#### [Work task]
Lines in the listing below that hold "instalação" are the ones to copy.

#### [Data to use]
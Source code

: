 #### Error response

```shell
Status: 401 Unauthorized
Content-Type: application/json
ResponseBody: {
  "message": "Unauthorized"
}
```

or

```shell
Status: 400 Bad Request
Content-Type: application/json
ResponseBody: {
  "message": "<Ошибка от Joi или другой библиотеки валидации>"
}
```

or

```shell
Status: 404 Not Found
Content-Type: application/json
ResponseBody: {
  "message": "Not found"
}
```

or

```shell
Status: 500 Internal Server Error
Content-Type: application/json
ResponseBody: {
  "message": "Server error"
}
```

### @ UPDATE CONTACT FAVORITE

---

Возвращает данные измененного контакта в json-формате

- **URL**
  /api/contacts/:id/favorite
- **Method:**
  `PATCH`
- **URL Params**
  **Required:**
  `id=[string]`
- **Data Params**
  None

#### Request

---

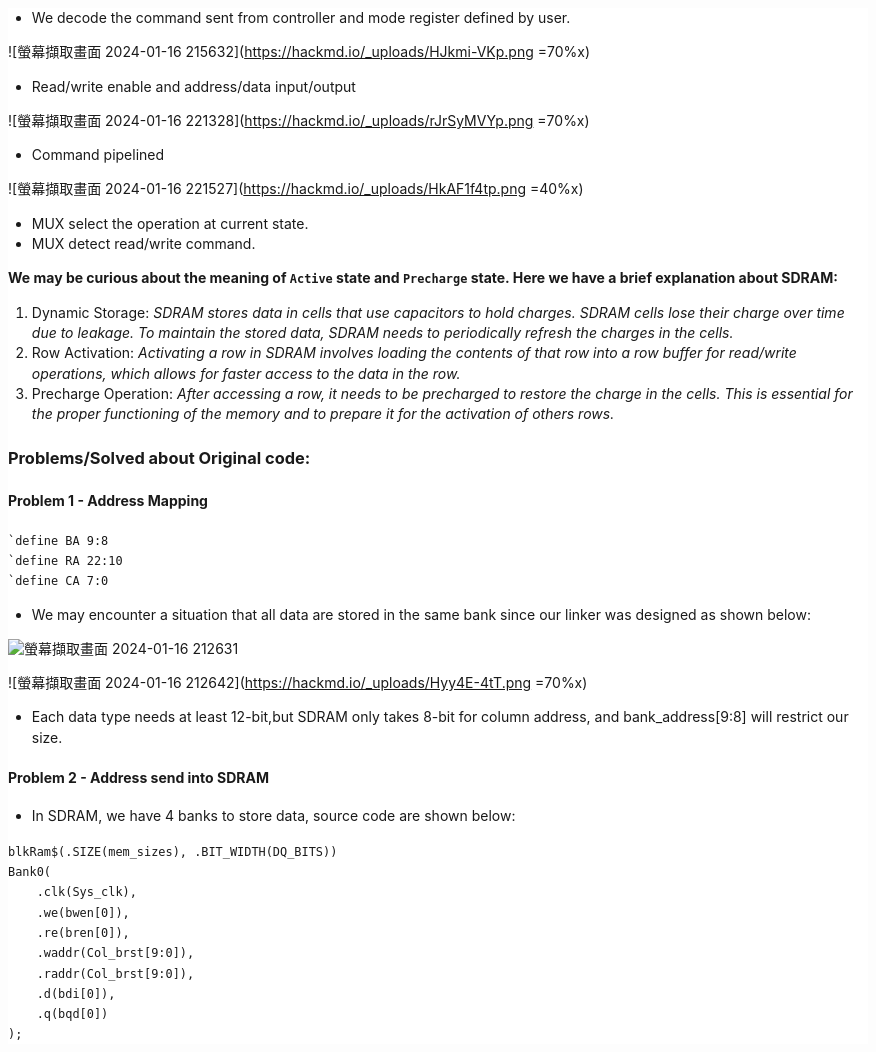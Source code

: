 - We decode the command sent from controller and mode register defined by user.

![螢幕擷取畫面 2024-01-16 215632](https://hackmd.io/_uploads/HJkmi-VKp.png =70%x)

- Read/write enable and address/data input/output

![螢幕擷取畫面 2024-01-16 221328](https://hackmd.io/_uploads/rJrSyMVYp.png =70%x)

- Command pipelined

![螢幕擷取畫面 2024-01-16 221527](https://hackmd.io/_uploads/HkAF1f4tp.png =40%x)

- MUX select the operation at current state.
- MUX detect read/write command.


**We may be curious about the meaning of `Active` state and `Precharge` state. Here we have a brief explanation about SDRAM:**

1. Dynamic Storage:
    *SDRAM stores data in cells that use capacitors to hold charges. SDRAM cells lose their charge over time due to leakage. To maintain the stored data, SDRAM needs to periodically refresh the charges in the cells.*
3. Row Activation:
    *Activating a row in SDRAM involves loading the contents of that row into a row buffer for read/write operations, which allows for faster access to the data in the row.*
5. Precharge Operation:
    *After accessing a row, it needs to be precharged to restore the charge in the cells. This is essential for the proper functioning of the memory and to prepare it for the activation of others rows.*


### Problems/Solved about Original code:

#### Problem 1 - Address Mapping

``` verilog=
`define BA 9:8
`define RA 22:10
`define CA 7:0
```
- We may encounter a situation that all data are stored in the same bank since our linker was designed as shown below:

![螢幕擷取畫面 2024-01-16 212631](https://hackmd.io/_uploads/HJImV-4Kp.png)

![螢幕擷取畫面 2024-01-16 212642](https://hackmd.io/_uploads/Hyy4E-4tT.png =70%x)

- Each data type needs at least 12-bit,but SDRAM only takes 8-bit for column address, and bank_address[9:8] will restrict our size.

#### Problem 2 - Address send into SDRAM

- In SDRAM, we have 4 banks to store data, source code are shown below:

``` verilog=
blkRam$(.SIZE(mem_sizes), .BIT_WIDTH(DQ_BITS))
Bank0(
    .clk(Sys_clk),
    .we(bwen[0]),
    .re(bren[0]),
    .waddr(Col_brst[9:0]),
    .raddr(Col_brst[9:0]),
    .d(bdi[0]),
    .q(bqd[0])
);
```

...

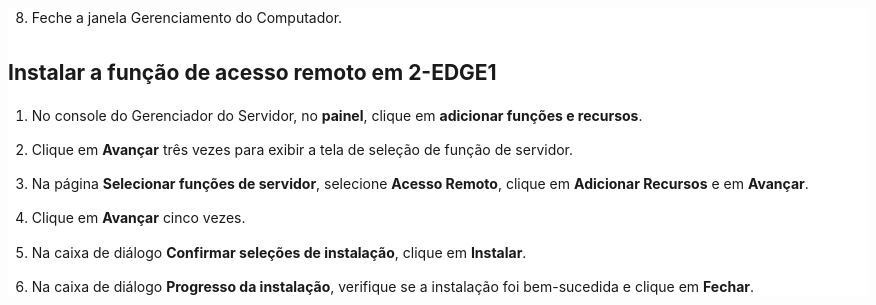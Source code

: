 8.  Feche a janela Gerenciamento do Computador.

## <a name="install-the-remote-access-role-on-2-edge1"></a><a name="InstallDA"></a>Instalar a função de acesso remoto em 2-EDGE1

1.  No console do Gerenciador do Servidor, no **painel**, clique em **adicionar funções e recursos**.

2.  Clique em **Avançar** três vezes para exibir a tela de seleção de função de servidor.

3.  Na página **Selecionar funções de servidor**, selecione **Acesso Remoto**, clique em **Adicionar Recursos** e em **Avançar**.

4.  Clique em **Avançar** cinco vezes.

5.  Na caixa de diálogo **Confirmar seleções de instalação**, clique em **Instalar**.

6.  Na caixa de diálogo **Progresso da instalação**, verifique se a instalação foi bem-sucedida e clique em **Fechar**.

#### [Result for this task]
5.  Na caixa de diálogo **Confirmar seleções de instalação**, clique em **Instalar**.
6.  Na caixa de diálogo **Progresso da instalação**, verifique se a instalação foi bem-sucedida e clique em **Fechar**.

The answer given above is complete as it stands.